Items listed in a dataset
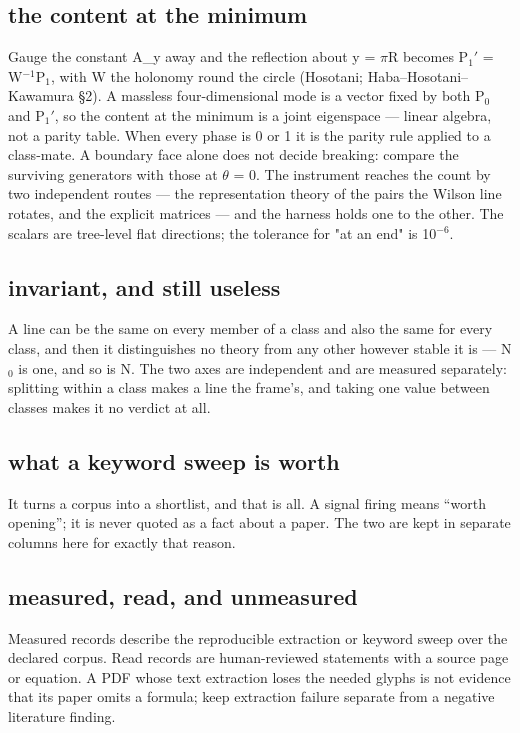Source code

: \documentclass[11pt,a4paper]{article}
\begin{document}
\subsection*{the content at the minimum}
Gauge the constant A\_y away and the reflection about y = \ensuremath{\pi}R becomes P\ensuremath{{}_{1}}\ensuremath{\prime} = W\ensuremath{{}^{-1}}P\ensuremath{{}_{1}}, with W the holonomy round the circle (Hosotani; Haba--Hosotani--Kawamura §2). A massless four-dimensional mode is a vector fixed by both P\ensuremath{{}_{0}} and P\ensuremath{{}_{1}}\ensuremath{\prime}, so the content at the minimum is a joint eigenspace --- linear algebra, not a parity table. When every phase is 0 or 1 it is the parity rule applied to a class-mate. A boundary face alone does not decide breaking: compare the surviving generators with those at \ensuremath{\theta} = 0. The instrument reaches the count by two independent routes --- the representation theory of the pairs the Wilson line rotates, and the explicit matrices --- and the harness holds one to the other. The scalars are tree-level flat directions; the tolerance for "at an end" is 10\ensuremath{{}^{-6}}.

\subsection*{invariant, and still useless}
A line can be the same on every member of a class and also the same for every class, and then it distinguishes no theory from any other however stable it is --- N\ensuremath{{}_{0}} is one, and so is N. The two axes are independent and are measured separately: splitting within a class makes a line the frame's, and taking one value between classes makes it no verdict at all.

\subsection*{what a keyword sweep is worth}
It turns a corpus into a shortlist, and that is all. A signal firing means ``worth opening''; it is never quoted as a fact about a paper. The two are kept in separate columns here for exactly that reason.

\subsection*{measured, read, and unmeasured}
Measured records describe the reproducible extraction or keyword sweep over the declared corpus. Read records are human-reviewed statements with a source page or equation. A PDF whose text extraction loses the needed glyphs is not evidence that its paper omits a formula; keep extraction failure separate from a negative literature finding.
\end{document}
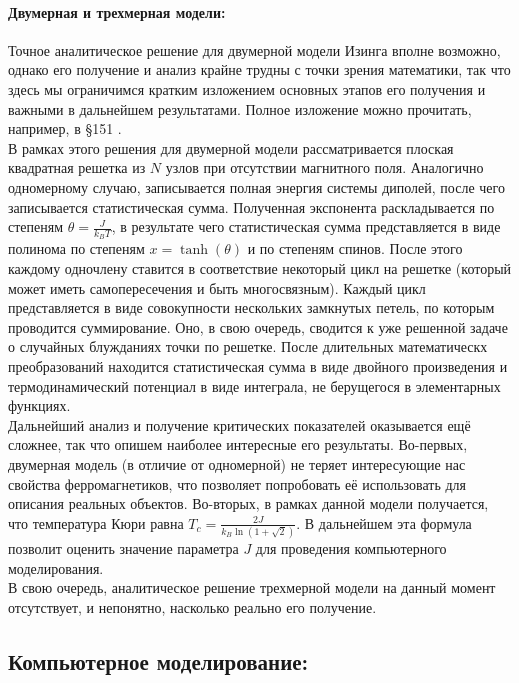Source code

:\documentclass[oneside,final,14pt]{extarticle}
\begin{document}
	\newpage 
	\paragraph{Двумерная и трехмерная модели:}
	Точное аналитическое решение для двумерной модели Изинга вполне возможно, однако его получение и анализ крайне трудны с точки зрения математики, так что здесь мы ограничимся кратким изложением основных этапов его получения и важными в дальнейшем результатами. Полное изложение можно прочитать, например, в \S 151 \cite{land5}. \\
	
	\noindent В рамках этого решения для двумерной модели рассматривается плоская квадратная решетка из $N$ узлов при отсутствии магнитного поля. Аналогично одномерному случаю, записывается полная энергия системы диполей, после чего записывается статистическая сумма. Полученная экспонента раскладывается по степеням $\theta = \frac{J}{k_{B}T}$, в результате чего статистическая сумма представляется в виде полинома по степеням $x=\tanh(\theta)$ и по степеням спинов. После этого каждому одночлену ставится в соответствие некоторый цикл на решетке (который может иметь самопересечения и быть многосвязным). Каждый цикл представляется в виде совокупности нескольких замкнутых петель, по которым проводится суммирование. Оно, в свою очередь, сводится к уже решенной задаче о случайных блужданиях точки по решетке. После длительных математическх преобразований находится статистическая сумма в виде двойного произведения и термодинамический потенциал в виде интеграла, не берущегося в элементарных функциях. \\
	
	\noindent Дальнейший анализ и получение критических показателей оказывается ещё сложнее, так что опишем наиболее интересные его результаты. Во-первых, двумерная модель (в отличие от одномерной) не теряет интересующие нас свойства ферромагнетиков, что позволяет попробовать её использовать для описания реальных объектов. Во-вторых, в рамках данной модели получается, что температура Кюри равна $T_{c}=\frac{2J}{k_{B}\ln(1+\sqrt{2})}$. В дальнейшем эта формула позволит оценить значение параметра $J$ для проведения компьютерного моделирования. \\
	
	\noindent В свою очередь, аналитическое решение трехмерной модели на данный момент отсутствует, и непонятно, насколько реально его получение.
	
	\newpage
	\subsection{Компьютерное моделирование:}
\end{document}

...

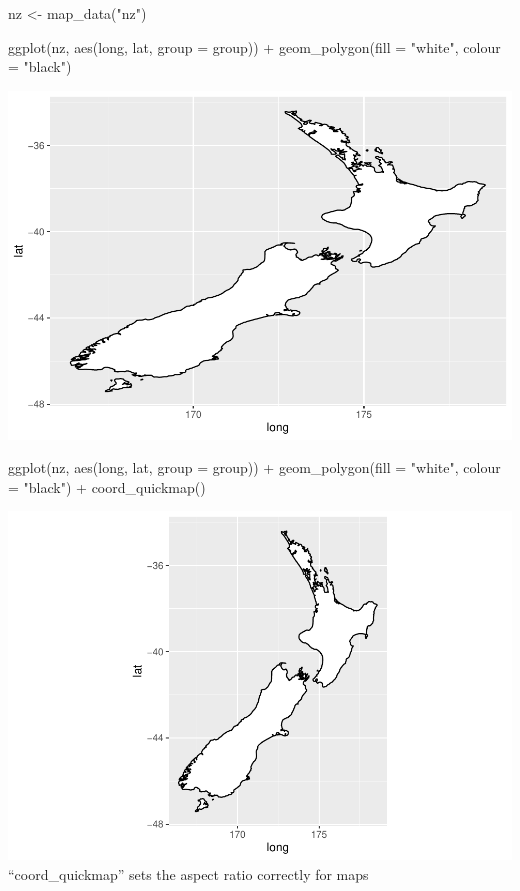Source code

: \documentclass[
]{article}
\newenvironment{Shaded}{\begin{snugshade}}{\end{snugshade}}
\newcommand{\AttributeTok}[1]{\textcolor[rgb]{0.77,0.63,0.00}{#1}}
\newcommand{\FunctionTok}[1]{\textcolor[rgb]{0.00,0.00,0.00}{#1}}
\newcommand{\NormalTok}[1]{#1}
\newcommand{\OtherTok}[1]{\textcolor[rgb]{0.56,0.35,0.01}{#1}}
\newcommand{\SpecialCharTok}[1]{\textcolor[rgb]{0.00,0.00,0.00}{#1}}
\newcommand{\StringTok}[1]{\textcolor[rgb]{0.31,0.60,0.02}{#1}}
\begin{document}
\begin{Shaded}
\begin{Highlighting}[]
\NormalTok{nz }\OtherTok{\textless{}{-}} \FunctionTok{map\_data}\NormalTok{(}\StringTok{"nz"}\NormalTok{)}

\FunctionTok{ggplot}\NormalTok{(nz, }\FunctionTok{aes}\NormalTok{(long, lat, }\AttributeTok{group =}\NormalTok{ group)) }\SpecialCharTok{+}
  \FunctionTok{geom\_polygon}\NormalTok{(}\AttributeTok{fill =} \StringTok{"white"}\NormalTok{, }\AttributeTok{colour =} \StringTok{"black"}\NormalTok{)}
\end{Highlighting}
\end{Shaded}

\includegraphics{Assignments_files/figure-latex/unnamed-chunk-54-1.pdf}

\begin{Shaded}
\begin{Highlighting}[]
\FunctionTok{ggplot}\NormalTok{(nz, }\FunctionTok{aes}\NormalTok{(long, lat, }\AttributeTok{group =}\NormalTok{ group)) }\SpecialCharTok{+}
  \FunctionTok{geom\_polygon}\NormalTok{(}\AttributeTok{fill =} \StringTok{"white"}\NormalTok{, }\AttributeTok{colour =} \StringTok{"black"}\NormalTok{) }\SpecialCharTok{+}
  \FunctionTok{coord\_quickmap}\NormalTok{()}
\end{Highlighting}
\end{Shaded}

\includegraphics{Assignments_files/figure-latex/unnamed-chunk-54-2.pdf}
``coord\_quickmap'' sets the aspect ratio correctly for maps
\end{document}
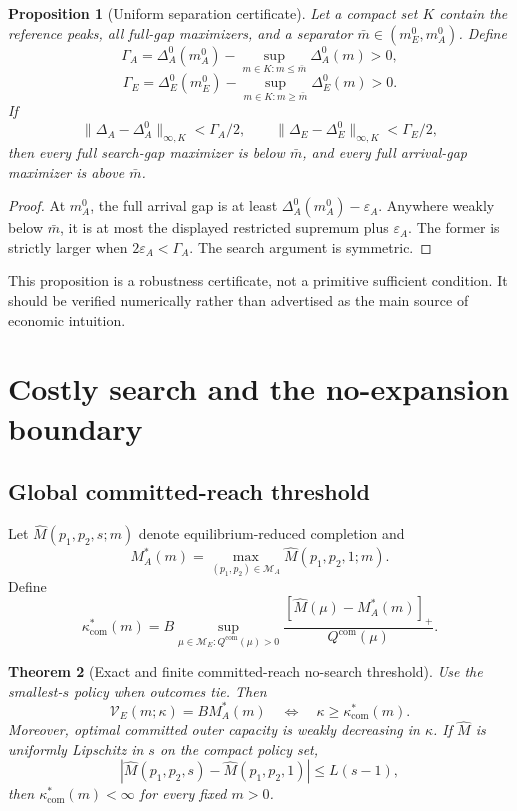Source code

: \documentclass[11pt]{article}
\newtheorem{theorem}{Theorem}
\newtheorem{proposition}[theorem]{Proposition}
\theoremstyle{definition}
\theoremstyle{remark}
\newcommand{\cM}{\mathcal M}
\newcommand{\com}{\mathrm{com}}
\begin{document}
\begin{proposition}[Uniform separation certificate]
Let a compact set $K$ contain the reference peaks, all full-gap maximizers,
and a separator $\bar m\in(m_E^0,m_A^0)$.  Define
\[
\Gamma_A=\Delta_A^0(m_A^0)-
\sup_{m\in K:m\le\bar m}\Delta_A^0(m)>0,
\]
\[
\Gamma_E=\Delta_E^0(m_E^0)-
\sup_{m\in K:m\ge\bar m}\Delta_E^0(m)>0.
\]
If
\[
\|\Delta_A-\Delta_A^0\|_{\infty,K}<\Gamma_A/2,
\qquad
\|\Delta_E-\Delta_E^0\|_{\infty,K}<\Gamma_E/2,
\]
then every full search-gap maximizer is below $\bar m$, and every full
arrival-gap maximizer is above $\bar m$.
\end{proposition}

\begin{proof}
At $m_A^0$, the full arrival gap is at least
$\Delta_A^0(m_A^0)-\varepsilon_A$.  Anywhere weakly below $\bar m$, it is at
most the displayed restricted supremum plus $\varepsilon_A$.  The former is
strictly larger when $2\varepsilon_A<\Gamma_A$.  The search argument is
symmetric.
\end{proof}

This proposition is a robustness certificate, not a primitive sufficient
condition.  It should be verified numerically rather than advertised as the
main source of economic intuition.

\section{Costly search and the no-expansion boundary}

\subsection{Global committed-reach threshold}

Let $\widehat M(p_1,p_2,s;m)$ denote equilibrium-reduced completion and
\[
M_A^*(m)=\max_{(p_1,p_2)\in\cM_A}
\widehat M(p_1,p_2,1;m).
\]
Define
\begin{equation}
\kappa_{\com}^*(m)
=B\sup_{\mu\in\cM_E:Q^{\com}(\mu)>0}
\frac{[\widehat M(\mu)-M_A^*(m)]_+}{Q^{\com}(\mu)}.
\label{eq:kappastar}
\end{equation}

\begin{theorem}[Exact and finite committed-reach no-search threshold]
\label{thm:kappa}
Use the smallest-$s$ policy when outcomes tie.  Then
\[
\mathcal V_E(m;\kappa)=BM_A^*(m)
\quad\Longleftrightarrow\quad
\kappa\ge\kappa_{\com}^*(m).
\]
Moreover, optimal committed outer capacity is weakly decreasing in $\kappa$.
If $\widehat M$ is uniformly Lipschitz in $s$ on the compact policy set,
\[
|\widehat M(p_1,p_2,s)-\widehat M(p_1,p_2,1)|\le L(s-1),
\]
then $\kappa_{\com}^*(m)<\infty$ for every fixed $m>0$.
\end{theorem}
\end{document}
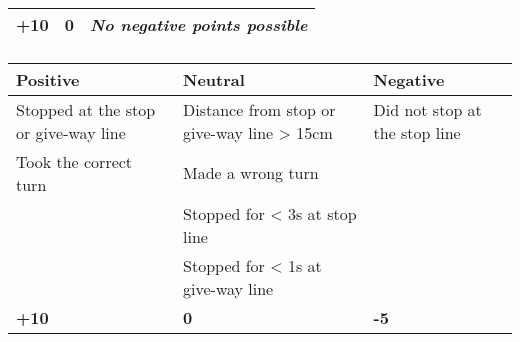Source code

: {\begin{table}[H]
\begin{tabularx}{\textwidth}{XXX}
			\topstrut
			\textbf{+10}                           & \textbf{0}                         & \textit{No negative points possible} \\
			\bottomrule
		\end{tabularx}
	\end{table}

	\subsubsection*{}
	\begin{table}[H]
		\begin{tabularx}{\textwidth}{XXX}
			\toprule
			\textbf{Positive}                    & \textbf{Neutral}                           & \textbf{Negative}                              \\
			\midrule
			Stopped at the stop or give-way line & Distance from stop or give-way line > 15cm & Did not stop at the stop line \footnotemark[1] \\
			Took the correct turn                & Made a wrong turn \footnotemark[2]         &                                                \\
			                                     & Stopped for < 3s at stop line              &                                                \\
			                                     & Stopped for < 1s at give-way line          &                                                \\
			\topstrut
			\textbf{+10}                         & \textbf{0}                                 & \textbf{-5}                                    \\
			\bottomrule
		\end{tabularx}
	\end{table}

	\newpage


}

→ GOAL OF THE EXERCISE:
Where in the entries does the word "figure" occur? Copy out each line that has it.

→ RESPONSE:
\includegraphics{Assignments_files/figure-latex/unnamed-chunk-54-1.pdf}
\includegraphics{Assignments_files/figure-latex/unnamed-chunk-54-2.pdf}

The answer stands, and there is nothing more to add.